Dr. Avcı ayrıca, Hızır Servislerin “radar” geçişlerinin dahi incelediklerini ve aşırı sürat durumunda, bunun içeriğini araştırdıklarını anlattı.
“Siren konusu elbette hassas, bu bir yönetim ve organizasyon meselesidir” diye ekledi, sevgili doktorumuz, Sağlık Bakanlığı’nın “Hızır Acil Servis” komitesinin de unutulduğu bilgisini verdi.
Bunun da takipçisi olacağız!
Sağlık Bakanlığı “yeni atama kararnameleri”nden fırsat bulursa eğer “Hızır Acil Servis”e de el alacaktır, eminim…
“Türkiye rehberine göre gitmek zorundaydık”
Covid-19 tedavi protokolüne yönelik meraklı sorumlarıma, Göğüs Hastalıkları Uzmanı Dr. Emine Kamiloğlu’ndan yanıtlar geldi.
İki temel sorum vardı, biri “karantina” süreçleri...
Covid-19 pozitif bir kişiden adanın kuzeyinde 15 günün ardından yeniden test isteniyor, negatif çıkarsa bir hafta daha istirahat ve ardından yeni bir test… Oysa güneyde ve Avrupa’nın birçok ülkesinde onbeş günlük karantinanın ardından, kişi hayatına dönüyor.
Bir diğer mesele de Covid-19 pozitif tedavi protokolünde, 24 saatte 17 hapla tedavi başlıyor; Avrupa’da yalnızca vitamin ve ağrı kesici veriliyor.
Göğüs Hastalıkları Uzmanı Dr. Emine Kamiloğlu şunları söyledi.
- Tedavi ve tedavi sonrası karantina süresini biz belirliyoruz. Türkiye rehberine göre gitmek zorundaydık çünkü Dünya Sağlık Örgütü’nün (WHO) önerdiği ilaçlarına çoğuna ulaşamıyoruz maalesef.
- Bu ilaçlar hem çok pahalı hem de tedarik sorunu var.

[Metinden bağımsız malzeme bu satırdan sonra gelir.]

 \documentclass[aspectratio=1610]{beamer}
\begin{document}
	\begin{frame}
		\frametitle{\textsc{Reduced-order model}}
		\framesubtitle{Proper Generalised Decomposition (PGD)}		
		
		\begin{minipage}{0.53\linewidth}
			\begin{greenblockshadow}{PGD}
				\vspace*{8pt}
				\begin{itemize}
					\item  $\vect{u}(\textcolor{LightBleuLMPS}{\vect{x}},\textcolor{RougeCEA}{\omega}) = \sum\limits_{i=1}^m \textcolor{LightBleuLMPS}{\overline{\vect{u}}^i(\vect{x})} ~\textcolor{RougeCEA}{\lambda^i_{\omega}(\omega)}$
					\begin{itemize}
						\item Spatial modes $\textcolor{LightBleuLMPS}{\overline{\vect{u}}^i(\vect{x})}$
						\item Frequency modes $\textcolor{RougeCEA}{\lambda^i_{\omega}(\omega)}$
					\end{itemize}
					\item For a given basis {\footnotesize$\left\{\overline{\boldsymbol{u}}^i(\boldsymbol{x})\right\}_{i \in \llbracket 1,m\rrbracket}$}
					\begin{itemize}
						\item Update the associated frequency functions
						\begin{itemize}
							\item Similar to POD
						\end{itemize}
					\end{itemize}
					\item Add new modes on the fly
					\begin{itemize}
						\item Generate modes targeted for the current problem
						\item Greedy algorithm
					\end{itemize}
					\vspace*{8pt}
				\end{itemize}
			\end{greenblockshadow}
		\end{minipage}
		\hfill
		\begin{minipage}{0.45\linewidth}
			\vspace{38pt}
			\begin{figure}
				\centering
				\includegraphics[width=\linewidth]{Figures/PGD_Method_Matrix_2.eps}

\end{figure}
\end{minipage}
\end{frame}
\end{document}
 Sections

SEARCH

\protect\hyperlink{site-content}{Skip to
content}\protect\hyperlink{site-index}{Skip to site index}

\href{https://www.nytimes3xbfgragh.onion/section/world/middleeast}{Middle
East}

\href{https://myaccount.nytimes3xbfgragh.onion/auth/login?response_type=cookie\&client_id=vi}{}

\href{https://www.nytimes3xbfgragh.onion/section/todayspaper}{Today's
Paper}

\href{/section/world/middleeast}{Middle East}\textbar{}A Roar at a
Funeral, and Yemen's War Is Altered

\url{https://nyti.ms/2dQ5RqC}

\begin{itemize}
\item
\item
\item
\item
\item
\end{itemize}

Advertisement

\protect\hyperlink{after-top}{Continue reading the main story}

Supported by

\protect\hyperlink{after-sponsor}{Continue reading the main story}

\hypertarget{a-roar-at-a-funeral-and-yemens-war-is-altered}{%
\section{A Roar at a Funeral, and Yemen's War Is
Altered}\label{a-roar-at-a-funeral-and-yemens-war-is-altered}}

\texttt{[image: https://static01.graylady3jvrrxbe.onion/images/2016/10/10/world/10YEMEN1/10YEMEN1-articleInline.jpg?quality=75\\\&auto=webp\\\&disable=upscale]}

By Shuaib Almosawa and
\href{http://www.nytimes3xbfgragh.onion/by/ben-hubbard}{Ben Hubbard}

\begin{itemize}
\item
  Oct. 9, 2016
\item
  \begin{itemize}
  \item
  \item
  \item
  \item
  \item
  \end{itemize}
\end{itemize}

- Semptomu olmayan özellikle de genç hastalara tedavi verilmemesi taraftarıyım. Doktor arkadaşların çoğu da aynı fikirde… Ancak bazı önemli hususlar nedeniyle bir süre daha tedavilere devam etme kararı aldık.
- Ayrıca bugüne kadar tedaviye yönelik bir komplikasyon görmedik. Üstelik ölüm oranlarımız dünya oranının çok çok altında, bu da bize tedavi şemalarımızda bir problem olmadığını gösteriyor
- Karantina süresi tedavi sonrası 2 haftaydı, bunu 1 haftaya indirdik. Sonradan pozitif çıkan hastaları bulaşıcı olabileceği yönünde makaleler varken serbest bırakamayız.
- Evet, temkinli olmak zorundayız çünkü burası KKTC ve bizi bizden başkası korumuyor.
- Her ülkenin koronada çizdiği sağlık politikası sağlık alt yapısı ve mali gücü ile ilişkilidir.
Doktor Emine Kamiloğlu’na duyarlılığı ve yanıtları için teşekkür ediyoruz.